(DATA FOR THIS EXERCISE Opens)

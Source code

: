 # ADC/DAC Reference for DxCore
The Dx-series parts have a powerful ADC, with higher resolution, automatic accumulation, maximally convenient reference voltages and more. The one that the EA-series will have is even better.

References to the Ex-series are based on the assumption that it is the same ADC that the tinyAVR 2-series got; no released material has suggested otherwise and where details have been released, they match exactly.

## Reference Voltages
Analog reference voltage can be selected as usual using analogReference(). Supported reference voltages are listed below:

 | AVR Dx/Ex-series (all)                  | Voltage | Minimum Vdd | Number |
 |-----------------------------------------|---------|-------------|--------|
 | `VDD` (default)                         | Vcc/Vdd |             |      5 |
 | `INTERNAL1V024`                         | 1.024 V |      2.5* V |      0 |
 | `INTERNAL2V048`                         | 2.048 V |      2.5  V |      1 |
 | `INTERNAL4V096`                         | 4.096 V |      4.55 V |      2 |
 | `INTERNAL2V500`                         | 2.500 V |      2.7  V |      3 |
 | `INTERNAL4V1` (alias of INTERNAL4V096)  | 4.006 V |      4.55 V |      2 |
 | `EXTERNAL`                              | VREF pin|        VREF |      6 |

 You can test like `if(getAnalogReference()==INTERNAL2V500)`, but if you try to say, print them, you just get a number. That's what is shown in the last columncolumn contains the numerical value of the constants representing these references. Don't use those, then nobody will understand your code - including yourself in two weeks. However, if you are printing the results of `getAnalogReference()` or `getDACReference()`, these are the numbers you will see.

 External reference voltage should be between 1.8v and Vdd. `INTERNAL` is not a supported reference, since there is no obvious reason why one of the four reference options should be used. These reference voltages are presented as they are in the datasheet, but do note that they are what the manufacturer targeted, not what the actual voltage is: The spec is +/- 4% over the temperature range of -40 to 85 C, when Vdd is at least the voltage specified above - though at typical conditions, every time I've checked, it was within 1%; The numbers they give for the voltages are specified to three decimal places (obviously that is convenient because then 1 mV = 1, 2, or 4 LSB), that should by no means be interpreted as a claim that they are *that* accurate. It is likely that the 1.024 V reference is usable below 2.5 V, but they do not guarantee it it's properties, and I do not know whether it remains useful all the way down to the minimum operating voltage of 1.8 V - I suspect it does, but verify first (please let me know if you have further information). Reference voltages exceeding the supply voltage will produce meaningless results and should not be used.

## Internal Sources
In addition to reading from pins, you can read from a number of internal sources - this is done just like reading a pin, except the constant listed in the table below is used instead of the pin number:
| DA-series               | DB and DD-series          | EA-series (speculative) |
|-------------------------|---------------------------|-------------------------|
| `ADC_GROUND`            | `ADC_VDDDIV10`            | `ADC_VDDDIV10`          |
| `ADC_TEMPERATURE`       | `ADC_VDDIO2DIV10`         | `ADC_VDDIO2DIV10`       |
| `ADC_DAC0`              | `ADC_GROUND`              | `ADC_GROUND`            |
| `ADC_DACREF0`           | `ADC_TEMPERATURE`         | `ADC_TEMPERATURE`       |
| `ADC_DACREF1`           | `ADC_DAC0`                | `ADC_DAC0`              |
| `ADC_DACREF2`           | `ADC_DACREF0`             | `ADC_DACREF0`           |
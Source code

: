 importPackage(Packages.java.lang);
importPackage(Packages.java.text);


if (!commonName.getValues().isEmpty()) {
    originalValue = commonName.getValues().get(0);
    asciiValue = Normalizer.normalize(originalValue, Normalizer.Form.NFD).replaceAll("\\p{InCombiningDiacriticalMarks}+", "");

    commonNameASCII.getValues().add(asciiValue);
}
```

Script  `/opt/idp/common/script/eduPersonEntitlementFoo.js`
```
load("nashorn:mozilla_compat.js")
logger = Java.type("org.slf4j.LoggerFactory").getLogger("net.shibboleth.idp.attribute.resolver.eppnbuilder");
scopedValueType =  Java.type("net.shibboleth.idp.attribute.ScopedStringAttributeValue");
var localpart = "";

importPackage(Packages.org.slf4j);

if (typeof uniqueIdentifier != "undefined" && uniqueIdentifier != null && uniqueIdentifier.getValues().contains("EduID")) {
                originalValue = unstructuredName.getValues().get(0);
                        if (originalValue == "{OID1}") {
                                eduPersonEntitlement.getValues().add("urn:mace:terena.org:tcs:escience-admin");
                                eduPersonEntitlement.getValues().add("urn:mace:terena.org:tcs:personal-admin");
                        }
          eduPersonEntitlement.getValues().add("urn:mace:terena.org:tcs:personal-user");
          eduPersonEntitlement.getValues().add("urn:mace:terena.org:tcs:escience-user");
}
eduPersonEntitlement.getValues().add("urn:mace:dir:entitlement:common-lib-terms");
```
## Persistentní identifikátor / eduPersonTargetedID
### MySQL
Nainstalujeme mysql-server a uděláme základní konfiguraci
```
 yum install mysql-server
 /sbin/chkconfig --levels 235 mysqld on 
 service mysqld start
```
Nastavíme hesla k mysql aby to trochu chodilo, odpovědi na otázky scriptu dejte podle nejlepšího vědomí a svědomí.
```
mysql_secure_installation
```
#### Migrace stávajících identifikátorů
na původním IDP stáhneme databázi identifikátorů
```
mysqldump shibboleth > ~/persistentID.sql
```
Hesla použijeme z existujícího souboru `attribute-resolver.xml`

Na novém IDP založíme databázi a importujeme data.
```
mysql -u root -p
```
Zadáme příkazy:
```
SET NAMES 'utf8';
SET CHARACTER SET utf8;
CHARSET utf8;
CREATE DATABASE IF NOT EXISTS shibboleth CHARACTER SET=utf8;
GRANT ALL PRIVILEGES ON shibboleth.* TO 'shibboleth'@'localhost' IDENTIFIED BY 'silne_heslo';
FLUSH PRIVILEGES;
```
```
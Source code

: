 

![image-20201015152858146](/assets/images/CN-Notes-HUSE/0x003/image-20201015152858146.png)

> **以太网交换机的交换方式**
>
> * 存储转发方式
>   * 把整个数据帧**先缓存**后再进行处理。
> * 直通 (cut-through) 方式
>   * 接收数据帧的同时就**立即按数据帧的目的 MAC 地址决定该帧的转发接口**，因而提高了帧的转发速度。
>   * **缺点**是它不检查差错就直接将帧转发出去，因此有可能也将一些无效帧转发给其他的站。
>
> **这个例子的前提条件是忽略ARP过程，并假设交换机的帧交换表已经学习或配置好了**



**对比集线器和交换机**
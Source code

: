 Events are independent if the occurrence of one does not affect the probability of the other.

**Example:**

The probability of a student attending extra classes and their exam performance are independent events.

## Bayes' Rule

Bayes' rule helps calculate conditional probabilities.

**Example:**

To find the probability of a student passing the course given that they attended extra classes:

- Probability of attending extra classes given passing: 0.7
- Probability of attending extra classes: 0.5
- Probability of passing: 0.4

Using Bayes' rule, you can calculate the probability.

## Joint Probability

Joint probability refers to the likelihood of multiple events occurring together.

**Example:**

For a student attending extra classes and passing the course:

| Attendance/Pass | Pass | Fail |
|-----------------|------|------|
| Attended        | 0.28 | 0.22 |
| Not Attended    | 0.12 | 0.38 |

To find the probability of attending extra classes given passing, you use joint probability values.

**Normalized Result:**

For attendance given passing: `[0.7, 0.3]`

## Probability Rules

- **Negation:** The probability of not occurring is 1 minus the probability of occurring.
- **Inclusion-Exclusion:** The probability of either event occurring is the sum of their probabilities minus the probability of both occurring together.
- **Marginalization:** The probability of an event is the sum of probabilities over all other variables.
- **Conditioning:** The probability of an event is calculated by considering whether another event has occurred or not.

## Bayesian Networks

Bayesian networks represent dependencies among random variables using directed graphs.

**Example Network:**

(DATA FOR THIS EXERCISE Closes)

§ PROBLEM DESCRIPTION
Could you print, word for word, the line containing "## Probability Rules" and every line after it through the end of the records, and nothing else?

§ TASK OUTPUT
## Probability Rules

- **Negation:** The probability of not occurring is 1 minus the probability of occurring.
- **Inclusion-Exclusion:** The probability of either event occurring is the sum of their probabilities minus the probability of both occurring together.
- **Marginalization:** The probability of an event is the sum of probabilities over all other variables.
- **Conditioning:** The probability of an event is calculated by considering whether another event has occurred or not.

## Bayesian Networks

Bayesian networks represent dependencies among random variables using directed graphs.

**Example Network:**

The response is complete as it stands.